Щель между бытийностью «предмета» и его темпоральной видимостью не перекрывается. «Я» утрачивает определенность, с которой может быть соотнесено его зеркальное отражение, оно как бы начинает плыть в пространстве чистой потенциальности, всех возможных ипостасей и траекторий.
Этот момент — критический, так как позволяет состояться идентификации рассказчика с еврейским мальчиком, отцу которого угрожают «два пьяных крупных мужика». От панического страха, обуявшего его, мальчик дрожит, а «все лицо его искривлялось в некрасивой гримасе» (ЖВМ, с. 309). Эта гримаса повторяет те рожи, которые строит рассказчик своему отражению, и предопределяет наступающую идентификацию рассказчика с этим мальчиком. Пригов особенно отмечает передергивание лица мальчика: «Его бросало уже во все стороны, а четкость лица была абсолютно размыта постоянным передергиванием» (ЖВМ, с. 310) [256]. В результате гримасы, призванные установить идентичность «я» и отражения, приводят к ложной идентификации: «Я уже странно не различал себя с мальчиком, который таким же манером ютился, вскидываясь в руках своей матери. Не знаю, чувствовал ли он нечто подобное же, но я как бы ощущал себя единым в двух телесных оболочках» (ЖВМ, с. 312).
Далее следует все более выраженное исчезновение границ «я» рассказчика: «Меня мотало и трясло. Тело прямо разрывалось на несоподчиненные куски, которые разлетались по сторонам в неуследимом направлении. Я чувствовал себя обжигающей, перенапряженной осью, наподобие раскаленной электрической спирали внутри лампочки. Все окружающее содрогалось параллельно, пытаясь, но так и не умея облечь меня осмысленной пространственностью или даже прикоснуться ко мне» (ЖВМ, с. 315).
Этот момент распада «эго», распада тела, но и распада матрицы мира, поддерживающей единство последнего, и есть критический момент вхождения в водоворот вечного возвращения.
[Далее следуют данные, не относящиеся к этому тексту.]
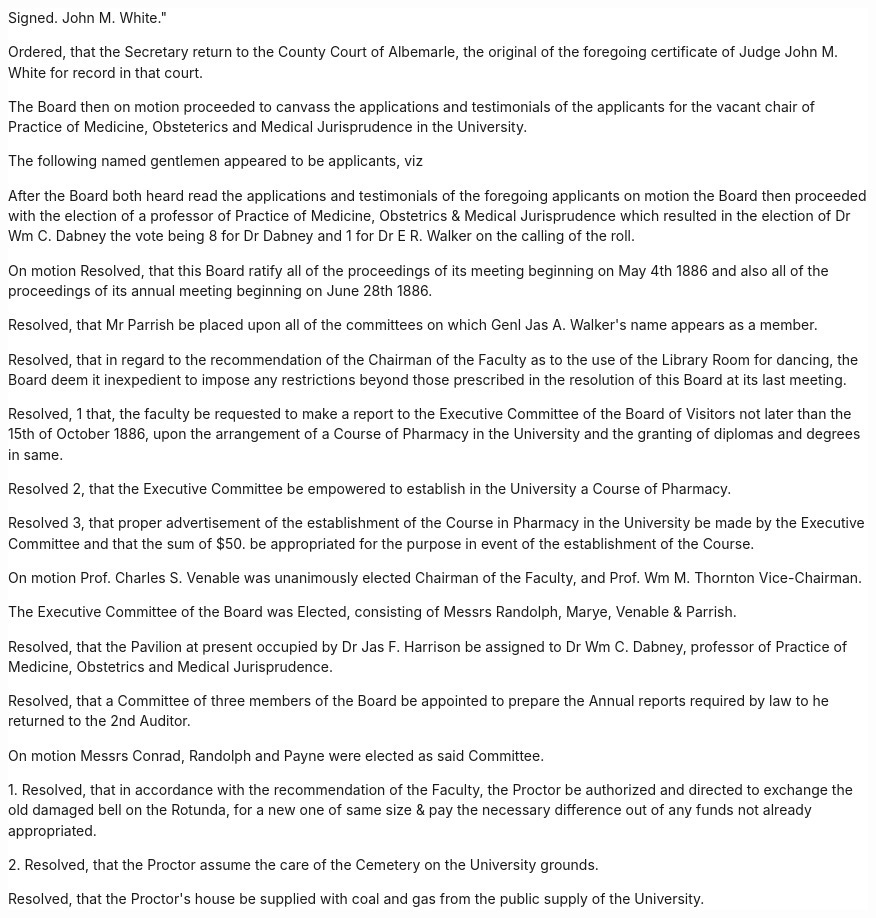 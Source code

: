 Signed. John M. White."

Ordered, that the Secretary return to the County Court of Albemarle, the original of the foregoing certificate of Judge John M. White for record in that court.

The Board then on motion proceeded to canvass the applications and testimonials of the applicants for the vacant chair of Practice of Medicine, Obsteterics and Medical Jurisprudence in the University.

The following named gentlemen appeared to be applicants, viz

After the Board both heard read the applications and testimonials of the foregoing applicants on motion the Board then proceeded with the election of a professor of Practice of Medicine, Obstetrics & Medical Jurisprudence which resulted in the election of Dr Wm C. Dabney the vote being 8 for Dr Dabney and 1 for Dr E R. Walker on the calling of the roll.

On motion Resolved, that this Board ratify all of the proceedings of its meeting beginning on May 4th 1886 and also all of the proceedings of its annual meeting beginning on June 28th 1886.

Resolved, that Mr Parrish be placed upon all of the committees on which Genl Jas A. Walker's name appears as a member.

Resolved, that in regard to the recommendation of the Chairman of the Faculty as to the use of the Library Room for dancing, the Board deem it inexpedient to impose any restrictions beyond those prescribed in the resolution of this Board at its last meeting.

Resolved, 1 that, the faculty be requested to make a report to the Executive Committee of the Board of Visitors not later than the 15th of October 1886, upon the arrangement of a Course of Pharmacy in the University and the granting of diplomas and degrees in same.

Resolved 2, that the Executive Committee be empowered to establish in the University a Course of Pharmacy.

Resolved 3, that proper advertisement of the establishment of the Course in Pharmacy in the University be made by the Executive Committee and that the sum of $50. be appropriated for the purpose in event of the establishment of the Course.

On motion Prof. Charles S. Venable was unanimously elected Chairman of the Faculty, and Prof. Wm M. Thornton Vice-Chairman.

The Executive Committee of the Board was Elected, consisting of Messrs Randolph, Marye, Venable & Parrish.

Resolved, that the Pavilion at present occupied by Dr Jas F. Harrison be assigned to Dr Wm C. Dabney, professor of Practice of Medicine, Obstetrics and Medical Jurisprudence.

Resolved, that a Committee of three members of the Board be appointed to prepare the Annual reports required by law to he returned to the 2nd Auditor.

On motion Messrs Conrad, Randolph and Payne were elected as said Committee.

1\. Resolved, that in accordance with the recommendation of the Faculty, the Proctor be authorized and directed to exchange the old damaged bell on the Rotunda, for a new one of same size & pay the necessary difference out of any funds not already appropriated.

2\. Resolved, that the Proctor assume the care of the Cemetery on the University grounds.

Resolved, that the Proctor's house be supplied with coal and gas from the public supply of the University.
Этот момент фиксируется как наступление паралича, то есть как момент «оборачивания» тотальной фрагментации, распыления, динамической дезинтеграции формы — полной статуарной неподвижностью, смертью. Неподвижность и динамика тут смыкаются, наступает мистический момент медиации. И в текст входит утверждение вечного возвращения: «Нет, нет, нет. Это все по-другому. Это все было по-другому. Это уже все было. Это было раньше. Это все было ужасно, но это было в другом месте» (ЖВМ, с. 315).
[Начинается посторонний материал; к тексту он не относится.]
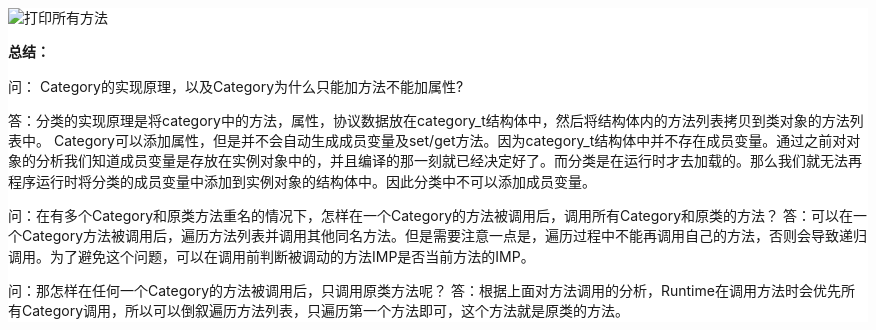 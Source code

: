 ![打印所有方法](https://upload-images.jianshu.io/upload_images/1434508-e918e62841729d82.png?imageMogr2/auto-orient/strip%7CimageView2/2/w/919)

**总结：**

问： Category的实现原理，以及Category为什么只能加方法不能加属性?

答：分类的实现原理是将category中的方法，属性，协议数据放在category_t结构体中，然后将结构体内的方法列表拷贝到类对象的方法列表中。
Category可以添加属性，但是并不会自动生成成员变量及set/get方法。因为category_t结构体中并不存在成员变量。通过之前对对象的分析我们知道成员变量是存放在实例对象中的，并且编译的那一刻就已经决定好了。而分类是在运行时才去加载的。那么我们就无法再程序运行时将分类的成员变量中添加到实例对象的结构体中。因此分类中不可以添加成员变量。


问：在有多个Category和原类方法重名的情况下，怎样在一个Category的方法被调用后，调用所有Category和原类的方法？
答：可以在一个Category方法被调用后，遍历方法列表并调用其他同名方法。但是需要注意一点是，遍历过程中不能再调用自己的方法，否则会导致递归调用。为了避免这个问题，可以在调用前判断被调动的方法IMP是否当前方法的IMP。

问：那怎样在任何一个Category的方法被调用后，只调用原类方法呢？
答：根据上面对方法调用的分析，Runtime在调用方法时会优先所有Category调用，所以可以倒叙遍历方法列表，只遍历第一个方法即可，这个方法就是原类的方法。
Существование между статуей, полумертвецом и абсолютно фрагментированным телом — это существование симулякра. Мертвец — идеальное воплощение симулякра потому, что он есть полное телесное совпадение с собой живым (совершенная имитация живого человека) и одновременно воплощение сущностного различия. Мертвец относится целиком к категории видимости, за которой нет живой души. Поэтому мертвец — это лучшая копия себя живого, в которую вписано максимальное различие. Поскольку симуляция в ее пределе отменяет понятие об оригинале и копии, живые в романе начинают имитировать мертвецов, чьи полупрозрачные фигуры полетят над землей:
…оставшиеся нормальные, насколько могли, старались воспроизводить подобные полуполеты, чтобы не быть обнаруженными. Но, естественно, мгновенно распознавались по способу своего искусственно имитируемого скольжения над землей, не умея превзойти угол в 20 градусов относительно вертикали стояния. Превышая ее, они просто падали и под непонятный то ли смех, то ли бульканье почти горизонтально подлетевших новых обитателей города были уличаемы. Вслед за этим они мгновенно исчезали (ЖВМ, с. 324).
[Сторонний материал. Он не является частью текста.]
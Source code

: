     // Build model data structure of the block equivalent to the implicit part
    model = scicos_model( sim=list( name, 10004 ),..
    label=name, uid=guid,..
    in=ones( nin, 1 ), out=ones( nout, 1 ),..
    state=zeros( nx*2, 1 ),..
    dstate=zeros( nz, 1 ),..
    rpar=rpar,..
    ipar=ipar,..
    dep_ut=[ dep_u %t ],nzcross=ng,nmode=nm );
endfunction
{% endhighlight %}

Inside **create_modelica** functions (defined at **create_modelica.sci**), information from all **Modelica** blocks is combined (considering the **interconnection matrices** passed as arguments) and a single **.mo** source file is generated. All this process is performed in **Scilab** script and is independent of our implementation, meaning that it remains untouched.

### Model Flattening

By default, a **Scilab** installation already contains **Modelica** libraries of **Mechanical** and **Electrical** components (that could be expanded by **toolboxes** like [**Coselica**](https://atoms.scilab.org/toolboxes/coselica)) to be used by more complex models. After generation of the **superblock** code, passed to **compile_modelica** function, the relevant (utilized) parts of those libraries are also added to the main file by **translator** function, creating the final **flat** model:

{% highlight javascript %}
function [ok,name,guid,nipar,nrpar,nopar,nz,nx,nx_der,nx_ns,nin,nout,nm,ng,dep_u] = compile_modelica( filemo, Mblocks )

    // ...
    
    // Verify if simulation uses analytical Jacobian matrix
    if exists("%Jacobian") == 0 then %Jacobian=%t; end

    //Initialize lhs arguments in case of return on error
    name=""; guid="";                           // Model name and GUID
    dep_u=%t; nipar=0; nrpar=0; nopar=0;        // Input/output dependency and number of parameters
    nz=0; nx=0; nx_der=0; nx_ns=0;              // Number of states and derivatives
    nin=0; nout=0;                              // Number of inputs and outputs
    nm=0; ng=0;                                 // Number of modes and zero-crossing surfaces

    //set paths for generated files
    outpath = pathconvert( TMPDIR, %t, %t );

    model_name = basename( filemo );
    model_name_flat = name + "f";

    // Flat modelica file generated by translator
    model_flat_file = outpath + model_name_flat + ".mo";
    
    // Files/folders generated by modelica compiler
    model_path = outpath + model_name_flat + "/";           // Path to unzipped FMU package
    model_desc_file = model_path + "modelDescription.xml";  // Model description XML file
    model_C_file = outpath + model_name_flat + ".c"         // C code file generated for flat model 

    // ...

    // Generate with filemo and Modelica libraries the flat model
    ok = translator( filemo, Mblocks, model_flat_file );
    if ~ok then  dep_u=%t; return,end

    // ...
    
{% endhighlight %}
Вертикаль у Пригова — это признак человеческой антропологии. Люди в этом эпизоде имитируют мертвецов, которые имитируют людей. Падая же, они исчезают, тем самым обнаруживая, что сами люди тут — симулякры, а симулякры (горизонтально парящие мертвецы) уличают их в различии с собой. Несколькими страницами позже рассказчик сам начинает «плыть» над Москвой, взгромоздившись на плечи своего отца. Но это парение скоро становится совершенно самостоятельным, и его главная функция — ввести рассказчика в зону тотальной симуляции, неотличения мертвого от живого: «Я плыл вровень с касающимися моего лица только что зазеленевшими ветвями деревьев. Я закрывал глаза, замирал от ужаса, ответно касаясь их уже по своей воле щекой, чуть-чуть отклоняясь и раскачиваясь» (ЖВМ, с. 328).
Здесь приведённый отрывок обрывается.